• [Provided data]:
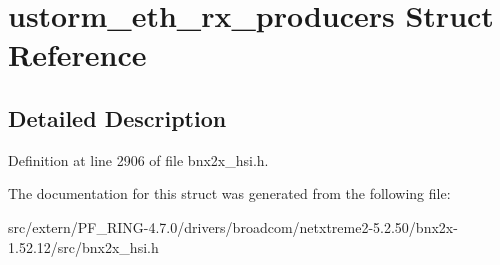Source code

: \hypertarget{structustorm__eth__rx__producers}{
\section{ustorm\_\-eth\_\-rx\_\-producers Struct Reference}
\label{structustorm__eth__rx__producers}
}


\subsection{Detailed Description}


Definition at line 2906 of file bnx2x\_\-hsi.h.



The documentation for this struct was generated from the following file:\begin{DoxyCompactItemize}
\item 
src/extern/PF\_\-RING-\/4.7.0/drivers/broadcom/netxtreme2-\/5.2.50/bnx2x-\/1.52.12/src/bnx2x\_\-hsi.h\end{DoxyCompactItemize}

• [Exercise brief]: Going through the records above line by line, transcribe each one exactly and skip any pictures.

• [Solution to the problem]:
Source code

: \hypertarget{structustorm__eth__rx__producers}{
\section{ustorm\_\-eth\_\-rx\_\-producers Struct Reference}
\label{structustorm__eth__rx__producers}
}


\subsection{Detailed Description}


Definition at line 2906 of file bnx2x\_\-hsi.h.



The documentation for this struct was generated from the following file:\begin{DoxyCompactItemize}
\item 
src/extern/PF\_\-RING-\/4.7.0/drivers/broadcom/netxtreme2-\/5.2.50/bnx2x-\/1.52.12/src/bnx2x\_\-hsi.h\end{DoxyCompactItemize}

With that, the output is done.